For interest, I was reading about the internal structures of a Microsoft SQL Server file. It's fairly obvious how IAM pages are connected. However, it is not clear to me where later GAM pages are to be found.

It is written that the first GAM page is page 2 in each file. DBCC PAGE confirms this. The links above state there is another GAM page in "4GB" or after "64,000 extents." When I look in those places (they are not the same number) I do not find a GAM page.

How many pages away from the first GAM page will I find the second GAM page (the "stride" of a GAM interval) in a SQL Server data file?

3 Answers 3


I have available a TB-sized database. There should be plenty of GAM pages to find.

Let's first examine the strides from those documents. 4GB is 524,288 pages. Adding this offset to 2 for the 1st page, and using DBCC PAGE, does not return a GAM page. Hunting a couple of extents either side does not return a GAM page either.

64,000 extents is 512,000 pages. Looking at page 512,002 and its neighbours does not return a GAM page either. It seems these are both rough approximations rather than hard facts about the file structure.

Let's examine the header of the first GAM page again.

dbcc traceon(3604);
dbcc page('Sandbox', 1, 2, 0);

m_prevPage and m_nextPage both are zero. There is no chain of pages to follow.

m_slotCnt is 2, though. I wonder what the different records represent? Using dbcc page('Sandbox', 1, 2, 1); shows the first record has length 94 and the second has length 7,992. Since each GAM bit represents one extent 7992 bytes represents 511,488 pages. Sadly there are no GAM pages in the vacinity of that offset either. More on this later.

Now this blog suggests that allocations bitmaps may not have slot arrays. So maybe DBCC was confused when I asked for per-row information and the two "records" are actually one continuous bitmap. Doing the sums gives 517,504 pages but, unfortunately, no second GAM page.

Looking again at page 2, but this time at the detailed per-row interpretation (option 3) I see

(1:0)        - (1:369568)   =     ALLOCATED
(1:369576)   -              = NOT ALLOCATED
(1:369584    - (1:511224)   =     ALLOCATED

I found a description here (under section 3.GAM) which says "[511224] is the first page of last extent in this range." So the first page of the next extent would be 511232. Since that would be the start of a new GAM range I'd expect to find another GAM page thereabouts. And there it is at page 511232.

Repeating this I find further GAM pages at 1022464, 1533696 & 2044928. There is a consistent interval of 511232 between these. This, I conclude, is the stride for a GAM interval. To check I take an arbitrary multiple 511232 * 127 = 64926464 and, sure enough, it is also a GAM page.
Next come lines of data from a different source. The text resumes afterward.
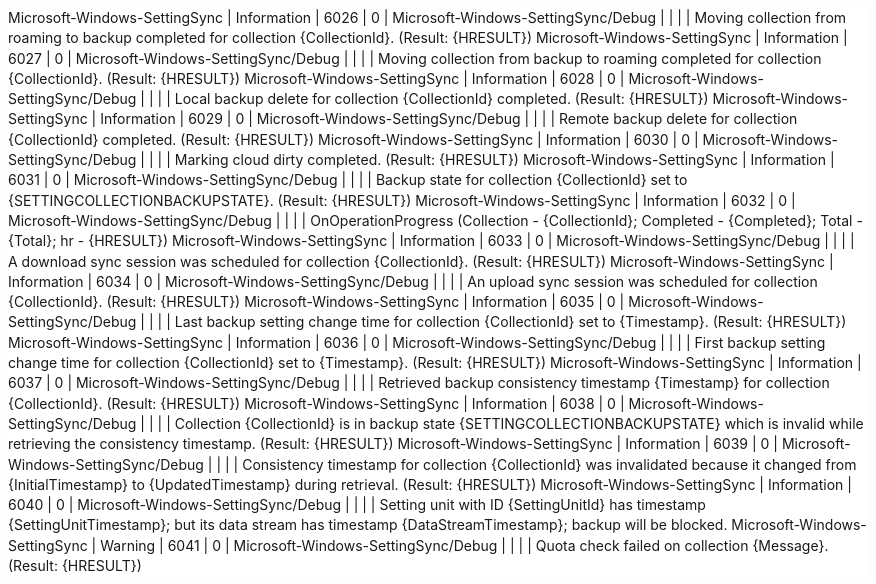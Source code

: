 Microsoft-Windows-SettingSync  |  Information  |  6026      |  0        |  Microsoft-Windows-SettingSync/Debug         |                                                                  |          |                    |  Moving collection from roaming to backup completed for collection {CollectionId}. (Result: {HRESULT})
Microsoft-Windows-SettingSync  |  Information  |  6027      |  0        |  Microsoft-Windows-SettingSync/Debug         |                                                                  |          |                    |  Moving collection from backup to roaming completed for collection {CollectionId}. (Result: {HRESULT})
Microsoft-Windows-SettingSync  |  Information  |  6028      |  0        |  Microsoft-Windows-SettingSync/Debug         |                                                                  |          |                    |  Local backup delete for collection {CollectionId} completed. (Result: {HRESULT})
Microsoft-Windows-SettingSync  |  Information  |  6029      |  0        |  Microsoft-Windows-SettingSync/Debug         |                                                                  |          |                    |  Remote backup delete for collection {CollectionId} completed. (Result: {HRESULT})
Microsoft-Windows-SettingSync  |  Information  |  6030      |  0        |  Microsoft-Windows-SettingSync/Debug         |                                                                  |          |                    |  Marking cloud dirty completed. (Result: {HRESULT})
Microsoft-Windows-SettingSync  |  Information  |  6031      |  0        |  Microsoft-Windows-SettingSync/Debug         |                                                                  |          |                    |  Backup state for collection {CollectionId} set to {SETTINGCOLLECTIONBACKUPSTATE}. (Result: {HRESULT})
Microsoft-Windows-SettingSync  |  Information  |  6032      |  0        |  Microsoft-Windows-SettingSync/Debug         |                                                                  |          |                    |  OnOperationProgress (Collection - {CollectionId}; Completed - {Completed}; Total - {Total}; hr - {HRESULT})
Microsoft-Windows-SettingSync  |  Information  |  6033      |  0        |  Microsoft-Windows-SettingSync/Debug         |                                                                  |          |                    |  A download sync session was scheduled for collection {CollectionId}. (Result: {HRESULT})
Microsoft-Windows-SettingSync  |  Information  |  6034      |  0        |  Microsoft-Windows-SettingSync/Debug         |                                                                  |          |                    |  An upload sync session was scheduled for collection {CollectionId}. (Result: {HRESULT})
Microsoft-Windows-SettingSync  |  Information  |  6035      |  0        |  Microsoft-Windows-SettingSync/Debug         |                                                                  |          |                    |  Last backup setting change time for collection {CollectionId} set to {Timestamp}. (Result: {HRESULT})
Microsoft-Windows-SettingSync  |  Information  |  6036      |  0        |  Microsoft-Windows-SettingSync/Debug         |                                                                  |          |                    |  First backup setting change time for collection {CollectionId} set to {Timestamp}. (Result: {HRESULT})
Microsoft-Windows-SettingSync  |  Information  |  6037      |  0        |  Microsoft-Windows-SettingSync/Debug         |                                                                  |          |                    |  Retrieved backup consistency timestamp {Timestamp} for collection {CollectionId}. (Result: {HRESULT})
Microsoft-Windows-SettingSync  |  Information  |  6038      |  0        |  Microsoft-Windows-SettingSync/Debug         |                                                                  |          |                    |  Collection {CollectionId} is in backup state {SETTINGCOLLECTIONBACKUPSTATE} which is invalid while retrieving the consistency timestamp. (Result: {HRESULT})
Microsoft-Windows-SettingSync  |  Information  |  6039      |  0        |  Microsoft-Windows-SettingSync/Debug         |                                                                  |          |                    |  Consistency timestamp for collection {CollectionId} was invalidated because it changed from {InitialTimestamp} to {UpdatedTimestamp} during retrieval. (Result: {HRESULT})
Microsoft-Windows-SettingSync  |  Information  |  6040      |  0        |  Microsoft-Windows-SettingSync/Debug         |                                                                  |          |                    |  Setting unit with ID {SettingUnitId} has timestamp {SettingUnitTimestamp}; but its data stream has timestamp {DataStreamTimestamp}; backup will be blocked.
Microsoft-Windows-SettingSync  |  Warning      |  6041      |  0        |  Microsoft-Windows-SettingSync/Debug         |                                                                  |          |                    |  Quota check failed on collection {Message}. (Result: {HRESULT})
Working backward 511232 pages is 63,904 extents which is 7,988 bytes in a GAM page map. This is 4 short of the 7,992 I found for the record in slot 2. Which just happens to be the length of a record header. I should have realised.



This has been documented in a bunch of places for a long time. The first place I saw it written about was in this blog post from 2012:

  • GAM: Page ID = 2 or Page ID % 511232
  • SGAM: Page ID = 3 or (Page ID –1) % 511232
  • PFS: Page ID = 1 or Page ID % 8088

Identification of these pages has also been included in sp_WhoIsActive, via this block of code:

    WHEN x.page_no = 1 OR x.page_no % 8088 = 0 THEN 'PFS'
    WHEN x.page_no = 2 OR x.page_no % 511232 = 0 THEN 'GAM'
    WHEN x.page_no = 3 OR (x.page_no - 1) % 511232 = 0 THEN 'SGAM'
    WHEN x.page_no = 6 OR (x.page_no - 6) % 511232 = 0 THEN 'DCM'
    WHEN x.page_no = 7 OR (x.page_no - 7) % 511232 = 0 THEN 'BCM'
    WHEN x.page_no IS NOT NULL THEN '*'
END AS page_type

Which may be useful to anyone reading this who wishes to identify other page types of importance.


This info can can also be gleaned in newer versions from sys.dm_db_page_info.

Here's a brute-force method on a test database:

SELECT page_info.* 
FROM sys.database_files AS df 
CROSS APPLY generate_series(0, df.size-1) AS series 
CROSS APPLY sys.dm_db_page_info(DB_ID(), df.file_id, series.value, 'DETAILED') AS page_info 
WHERE  df.type_desc = 'ROWS' 
AND page_info.page_type_desc = 'GAM_PAGE';

See also The Global Allocation Map (GAM):

GAM pages are used by SQL Server to track, which extents are in use and which ones are unallocated. Each GAM page contains a 7988-byte bitmap covering all extent in a single GAM interval of 511232 pages. Each bit corresponds to a single extent, and a value of 1 indicates that that extent is still unallocated.